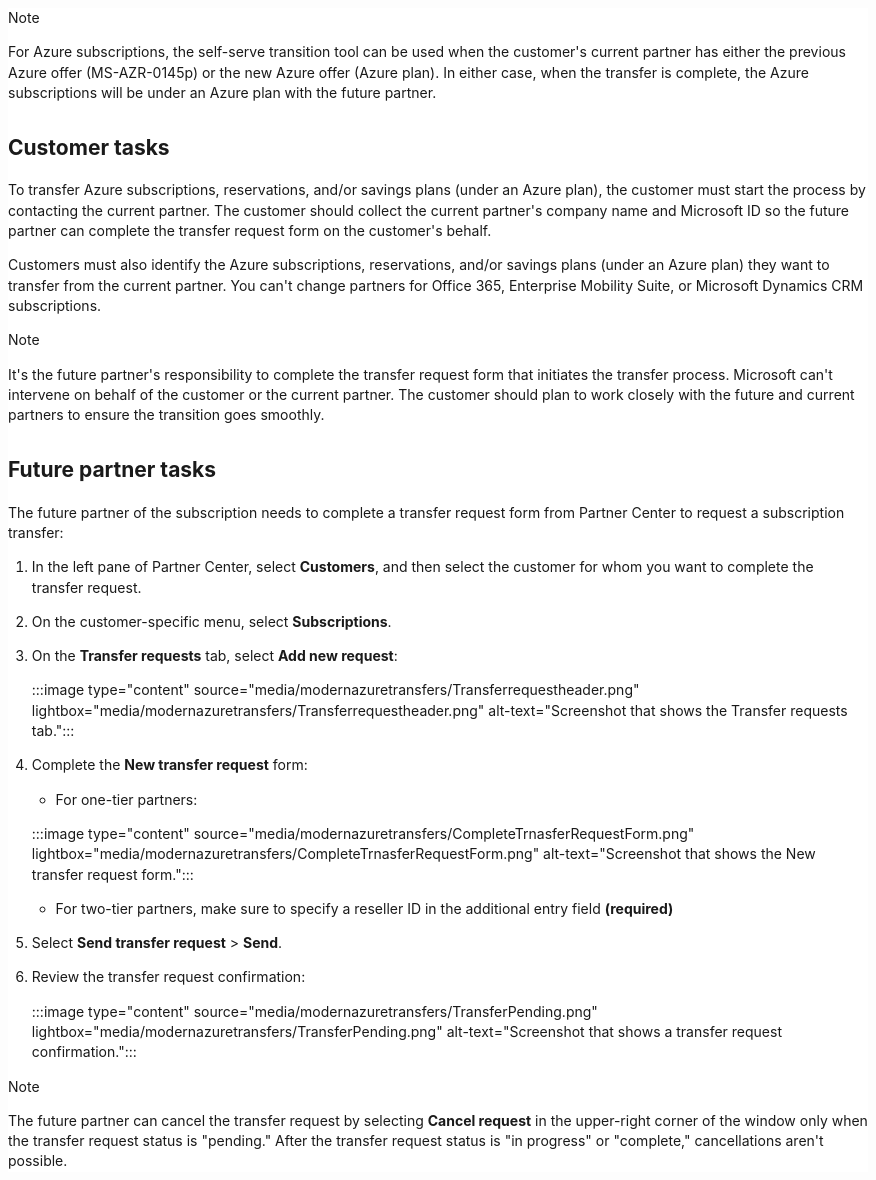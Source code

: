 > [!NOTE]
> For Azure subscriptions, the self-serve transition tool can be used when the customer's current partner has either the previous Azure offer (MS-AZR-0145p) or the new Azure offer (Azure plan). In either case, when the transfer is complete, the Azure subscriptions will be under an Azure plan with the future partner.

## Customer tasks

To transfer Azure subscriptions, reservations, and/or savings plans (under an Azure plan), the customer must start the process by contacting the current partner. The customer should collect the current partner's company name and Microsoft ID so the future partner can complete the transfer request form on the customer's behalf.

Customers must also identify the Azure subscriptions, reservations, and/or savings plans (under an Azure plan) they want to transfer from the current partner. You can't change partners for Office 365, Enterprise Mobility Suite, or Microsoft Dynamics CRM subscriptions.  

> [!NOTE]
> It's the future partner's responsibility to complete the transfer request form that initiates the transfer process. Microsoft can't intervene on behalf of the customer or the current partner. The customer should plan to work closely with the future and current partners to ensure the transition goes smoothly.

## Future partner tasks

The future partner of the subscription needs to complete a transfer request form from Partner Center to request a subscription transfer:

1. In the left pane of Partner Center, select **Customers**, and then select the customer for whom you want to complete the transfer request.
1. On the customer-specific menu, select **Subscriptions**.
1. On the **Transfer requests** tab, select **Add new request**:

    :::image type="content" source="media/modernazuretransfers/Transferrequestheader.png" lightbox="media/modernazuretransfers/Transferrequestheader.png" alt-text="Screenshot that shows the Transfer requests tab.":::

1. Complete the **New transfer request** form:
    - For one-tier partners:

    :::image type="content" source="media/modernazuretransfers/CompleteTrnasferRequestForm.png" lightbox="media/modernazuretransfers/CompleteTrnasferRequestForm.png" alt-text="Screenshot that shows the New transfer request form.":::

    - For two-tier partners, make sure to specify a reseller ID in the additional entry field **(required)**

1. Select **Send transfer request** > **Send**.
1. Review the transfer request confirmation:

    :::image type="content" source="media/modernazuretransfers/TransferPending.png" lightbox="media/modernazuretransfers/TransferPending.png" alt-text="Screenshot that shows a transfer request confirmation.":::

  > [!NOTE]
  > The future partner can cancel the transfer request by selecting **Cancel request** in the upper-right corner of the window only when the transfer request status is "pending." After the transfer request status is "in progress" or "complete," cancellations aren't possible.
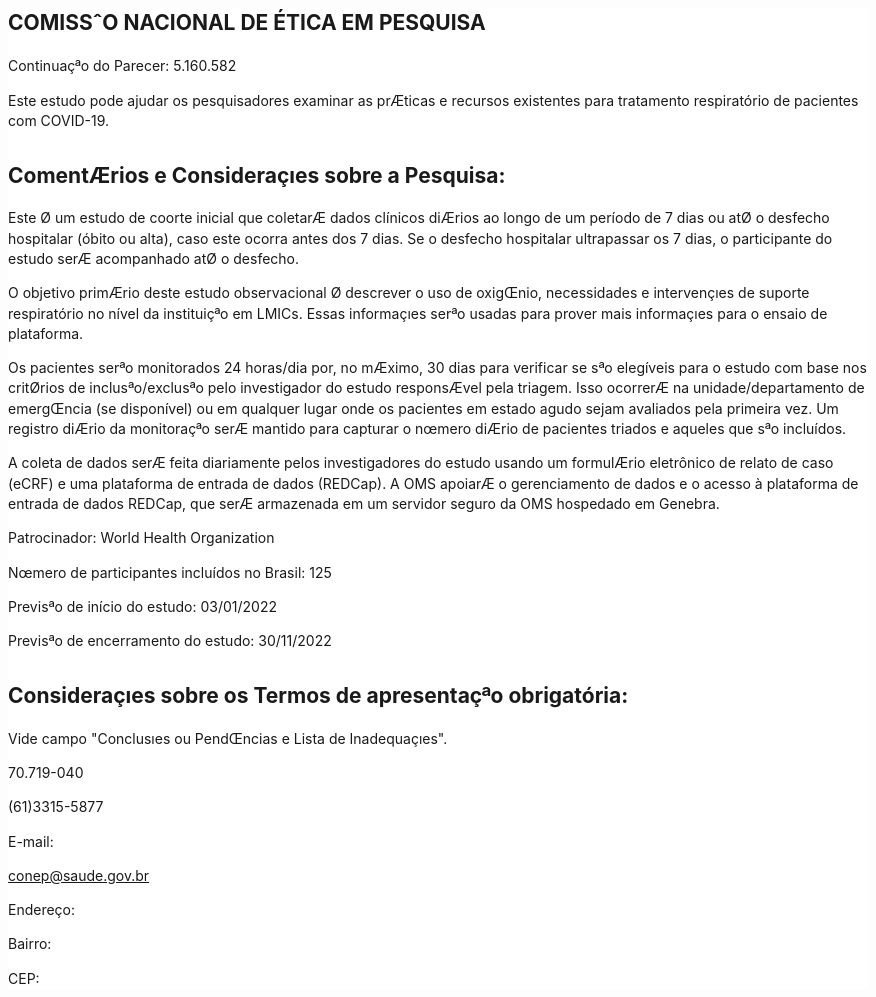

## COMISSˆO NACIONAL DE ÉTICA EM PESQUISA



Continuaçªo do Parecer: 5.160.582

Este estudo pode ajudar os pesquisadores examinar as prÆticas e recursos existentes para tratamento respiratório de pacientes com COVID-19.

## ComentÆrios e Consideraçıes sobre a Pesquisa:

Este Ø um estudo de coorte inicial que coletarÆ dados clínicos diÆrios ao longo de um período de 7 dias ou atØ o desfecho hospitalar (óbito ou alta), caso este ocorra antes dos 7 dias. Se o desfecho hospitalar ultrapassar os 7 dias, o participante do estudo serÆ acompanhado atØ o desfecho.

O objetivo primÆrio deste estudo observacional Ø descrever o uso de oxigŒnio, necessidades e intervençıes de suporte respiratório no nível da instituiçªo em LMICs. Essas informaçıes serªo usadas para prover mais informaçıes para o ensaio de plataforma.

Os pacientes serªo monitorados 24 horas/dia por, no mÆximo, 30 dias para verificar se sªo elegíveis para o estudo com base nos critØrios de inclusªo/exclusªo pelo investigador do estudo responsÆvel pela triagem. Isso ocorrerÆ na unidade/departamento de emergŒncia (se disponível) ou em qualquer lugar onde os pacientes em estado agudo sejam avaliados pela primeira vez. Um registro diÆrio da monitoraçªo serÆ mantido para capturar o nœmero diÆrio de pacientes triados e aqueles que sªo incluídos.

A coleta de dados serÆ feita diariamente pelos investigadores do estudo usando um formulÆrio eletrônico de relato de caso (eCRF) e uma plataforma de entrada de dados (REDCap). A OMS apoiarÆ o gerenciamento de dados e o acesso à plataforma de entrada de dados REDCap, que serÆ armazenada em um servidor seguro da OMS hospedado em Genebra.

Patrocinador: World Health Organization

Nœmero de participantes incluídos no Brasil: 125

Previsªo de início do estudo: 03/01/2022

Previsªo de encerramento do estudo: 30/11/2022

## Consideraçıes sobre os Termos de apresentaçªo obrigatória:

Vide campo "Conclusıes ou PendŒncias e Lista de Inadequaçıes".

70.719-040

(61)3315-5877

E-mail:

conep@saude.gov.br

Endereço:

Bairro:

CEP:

· · ·

■ Your objective: Reproduce all of the data exactly; the pictures do not belong in the copy.

■ Your response:
Source code

: > [!NOTE]
> For Azure subscriptions, the self-serve transition tool can be used when the customer's current partner has either the previous Azure offer (MS-AZR-0145p) or the new Azure offer (Azure plan). In either case, when the transfer is complete, the Azure subscriptions will be under an Azure plan with the future partner.

## Customer tasks

To transfer Azure subscriptions, reservations, and/or savings plans (under an Azure plan), the customer must start the process by contacting the current partner. The customer should collect the current partner's company name and Microsoft ID so the future partner can complete the transfer request form on the customer's behalf.

Customers must also identify the Azure subscriptions, reservations, and/or savings plans (under an Azure plan) they want to transfer from the current partner. You can't change partners for Office 365, Enterprise Mobility Suite, or Microsoft Dynamics CRM subscriptions.  

> [!NOTE]
> It's the future partner's responsibility to complete the transfer request form that initiates the transfer process. Microsoft can't intervene on behalf of the customer or the current partner. The customer should plan to work closely with the future and current partners to ensure the transition goes smoothly.

## Future partner tasks

The future partner of the subscription needs to complete a transfer request form from Partner Center to request a subscription transfer:

1. In the left pane of Partner Center, select **Customers**, and then select the customer for whom you want to complete the transfer request.
1. On the customer-specific menu, select **Subscriptions**.
1. On the **Transfer requests** tab, select **Add new request**:

    :::image type="content" source="media/modernazuretransfers/Transferrequestheader.png" lightbox="media/modernazuretransfers/Transferrequestheader.png" alt-text="Screenshot that shows the Transfer requests tab.":::

1. Complete the **New transfer request** form:
    - For one-tier partners:

    :::image type="content" source="media/modernazuretransfers/CompleteTrnasferRequestForm.png" lightbox="media/modernazuretransfers/CompleteTrnasferRequestForm.png" alt-text="Screenshot that shows the New transfer request form.":::

    - For two-tier partners, make sure to specify a reseller ID in the additional entry field **(required)**

1. Select **Send transfer request** > **Send**.
1. Review the transfer request confirmation:

    :::image type="content" source="media/modernazuretransfers/TransferPending.png" lightbox="media/modernazuretransfers/TransferPending.png" alt-text="Screenshot that shows a transfer request confirmation.":::

  > [!NOTE]
  > The future partner can cancel the transfer request by selecting **Cancel request** in the upper-right corner of the window only when the transfer request status is "pending." After the transfer request status is "in progress" or "complete," cancellations aren't possible.

## COMISSˆO NACIONAL DE ÉTICA EM PESQUISA



Continuaçªo do Parecer: 5.160.582

Este estudo pode ajudar os pesquisadores examinar as prÆticas e recursos existentes para tratamento respiratório de pacientes com COVID-19.

## ComentÆrios e Consideraçıes sobre a Pesquisa:

Este Ø um estudo de coorte inicial que coletarÆ dados clínicos diÆrios ao longo de um período de 7 dias ou atØ o desfecho hospitalar (óbito ou alta), caso este ocorra antes dos 7 dias. Se o desfecho hospitalar ultrapassar os 7 dias, o participante do estudo serÆ acompanhado atØ o desfecho.

O objetivo primÆrio deste estudo observacional Ø descrever o uso de oxigŒnio, necessidades e intervençıes de suporte respiratório no nível da instituiçªo em LMICs. Essas informaçıes serªo usadas para prover mais informaçıes para o ensaio de plataforma.

Os pacientes serªo monitorados 24 horas/dia por, no mÆximo, 30 dias para verificar se sªo elegíveis para o estudo com base nos critØrios de inclusªo/exclusªo pelo investigador do estudo responsÆvel pela triagem. Isso ocorrerÆ na unidade/departamento de emergŒncia (se disponível) ou em qualquer lugar onde os pacientes em estado agudo sejam avaliados pela primeira vez. Um registro diÆrio da monitoraçªo serÆ mantido para capturar o nœmero diÆrio de pacientes triados e aqueles que sªo incluídos.

A coleta de dados serÆ feita diariamente pelos investigadores do estudo usando um formulÆrio eletrônico de relato de caso (eCRF) e uma plataforma de entrada de dados (REDCap). A OMS apoiarÆ o gerenciamento de dados e o acesso à plataforma de entrada de dados REDCap, que serÆ armazenada em um servidor seguro da OMS hospedado em Genebra.

Patrocinador: World Health Organization

Nœmero de participantes incluídos no Brasil: 125

Previsªo de início do estudo: 03/01/2022

Previsªo de encerramento do estudo: 30/11/2022

## Consideraçıes sobre os Termos de apresentaçªo obrigatória:

Vide campo "Conclusıes ou PendŒncias e Lista de Inadequaçıes".

70.719-040

(61)3315-5877

E-mail:

conep@saude.gov.br

Endereço:

Bairro:

CEP:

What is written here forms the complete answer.